Further observations showed that it is not just the amount fat, but it’s location in the body that relates to cardiometabolic disease. Measures of central obesity became of high interest, following the finding that visceral adipose tissue is the principal contributor to cardiometabolic diseases. The result was the development of anthropometric indices like waist circumference (WC), waist-to-hip ratio (WHR), and waist-to-height ratio (WHtR) ratio, which proved to be more accurate than BMI in CVD risk prediction. It also does not uniformly to the same degree of accuracy predict the different CVD phenotypes.

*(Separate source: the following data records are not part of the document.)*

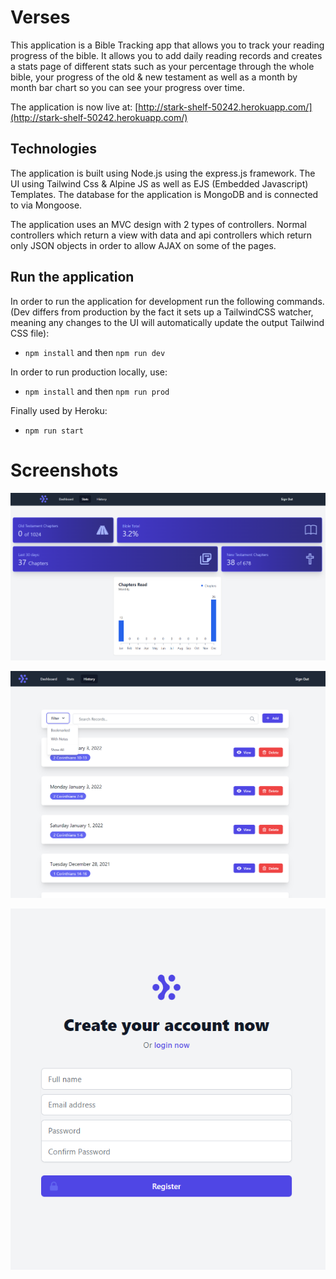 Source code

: # Verses
This application is a Bible Tracking app that allows you to track your reading progress of the bible. It allows you to add daily reading records and creates a stats page of different stats such as your percentage through the whole bible, your progress of the old & new testament as well as a month by month bar chart so you can see your progress over time.

The application is now live at: [http://stark-shelf-50242.herokuapp.com/](http://stark-shelf-50242.herokuapp.com/)


## Technologies
The application is built using Node.js using the express.js framework. The UI using Tailwind Css & Alpine JS as well as EJS (Embedded Javascript) Templates. The database for the application is MongoDB and is connected to via Mongoose.

The application uses an MVC design with 2 types of controllers. Normal controllers which return a view with data and api controllers which return only JSON objects in order to allow AJAX on some of the pages.

## Run the application
In order to run the application for development run the following commands. (Dev differs from production by the fact it sets up a TailwindCSS watcher, meaning any changes to the UI will automatically update the output Tailwind CSS file):

 - `npm install` and then `npm run dev` 
 
In order to run production locally, use:

- `npm install` and then `npm run prod`

Finally used by Heroku:
- `npm run start`

# Screenshots

![Stats](./images/StatsPage.png)

![History](./images/HistoryPage.png)

![Register](./images/RegisterPage.png)
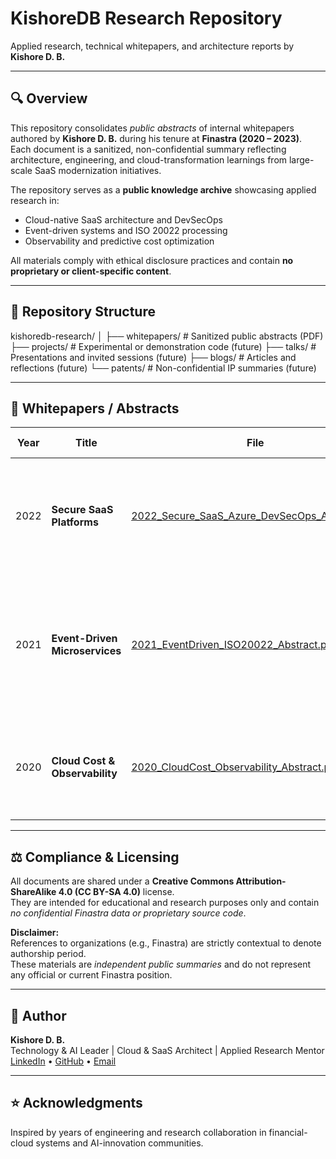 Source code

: # KishoreDB Research Repository

Applied research, technical whitepapers, and architecture reports by **Kishore D. B.**

---

## 🔍 Overview
This repository consolidates *public abstracts* of internal whitepapers authored by **Kishore D. B.** during his tenure at **Finastra (2020 – 2023)**.  
Each document is a sanitized, non-confidential summary reflecting architecture, engineering, and cloud-transformation learnings from large-scale SaaS modernization initiatives.

The repository serves as a **public knowledge archive** showcasing applied research in:
- Cloud-native SaaS architecture and DevSecOps  
- Event-driven systems and ISO 20022 processing  
- Observability and predictive cost optimization  

All materials comply with ethical disclosure practices and contain **no proprietary or client-specific content**.

---

## 📂 Repository Structure
kishoredb-research/
│
├── whitepapers/ # Sanitized public abstracts (PDF)
├── projects/ # Experimental or demonstration code (future)
├── talks/ # Presentations and invited sessions (future)
├── blogs/ # Articles and reflections (future)
└── patents/ # Non-confidential IP summaries (future)



---

## 📘 Whitepapers / Abstracts

| Year | Title | File | Theme | Public Outcome |
|------|--------|------|--------|----------------|
| 2022 | **Secure SaaS Platforms** | [2022_Secure_SaaS_Azure_DevSecOps_Abstract.pdf](whitepapers/2022_Secure_SaaS_Azure_DevSecOps_Abstract.pdf) | Secure SDLC, Zero Trust, and supply-chain risk mitigation in Azure-based SaaS platforms. | *Might have influenced Finastra’s regulated cloud posture initiatives.* |
| 2021 | **Event-Driven Microservices** | [2021_EventDriven_ISO20022_Abstract.pdf](whitepapers/2021_EventDriven_ISO20022_Abstract.pdf) | CQRS, Domain-Driven Design, and Azure Service Bus for ISO 20022-compliant lending platforms. | *Might have been adopted across certain cloud lending modules.* |
| 2020 | **Cloud Cost & Observability** | [2020_CloudCost_Observability_Abstract.pdf](whitepapers/2020_CloudCost_Observability_Abstract.pdf) | Predictive scaling, telemetry pipelines, and multi-tenant SaaS observability practices. | *Introduced methodologies that informed later monitoring and cost efficiency enhancements.* |

---

## ⚖️ Compliance & Licensing
All documents are shared under a **Creative Commons Attribution-ShareAlike 4.0 (CC BY-SA 4.0)** license.  
They are intended for educational and research purposes only and contain *no confidential Finastra data or proprietary source code*.

**Disclaimer:**  
References to organizations (e.g., Finastra) are strictly contextual to denote authorship period.  
These materials are *independent public summaries* and do not represent any official or current Finastra position.

---

## 🧭 Author
**Kishore D. B.**  
Technology & AI Leader | Cloud & SaaS Architect | Applied Research Mentor  
[LinkedIn](https://linkedin.com/in/dbkishore) • [GitHub](https://github.com/kishoredb) • [Email](mailto:kishoredb@gmail.com)

---

## ⭐ Acknowledgments
Inspired by years of engineering and research collaboration in financial-cloud systems and AI-innovation communities.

Coming home to sub-Saharan Africa (SSA), the WHO standard measurement of BMI has shown to be somewhat unsuitable, as genetic factors modify its association with CVD risk; calling for the need to find some other appropriate anthropometric measure. This may also apply to other populations that have limited representation in large scale CVD risk studies related to body composition. WC, which is simple and works well among Asian populations, does not always reflect visceral obesity as it includes abdominal subcutaneous fat. It also does not factor in individual ethnic and gender differences in phenotype and body composition. Some authors have posited that anthropometric measures in different ethnic, gender and groups have different predictive powers in cardiometabolic diseases, hence, the need to establish appropriate cut-off points for each index in different populations. This gave rise to the abdominometer concept with the abdominal height (AH) being the anthropometric measure considered appropriate for SSA. Considering non-anthropometric approaches like use of bioimpedance measures now coupled with simple weighing scales (hence affordable) for body composition measurement is also worth exploring.
This issue on Cardiovascular Anthropometry For Large Scale Population Studies in Frontiers in Cardiovascular Medicine aims to highlight the latest research on cardiovascular anthropometry in large population groups. Articles that discuss and refine the WHO recommended measure, BMI, making it more predictive of cardiometabolic diseases in under-represented ethnic groups are of special interest in this collection. Furthermore, studies which investigate sex differences in the accuracy of anthropometric measurements for cardiovascular risk prediction are also welcome.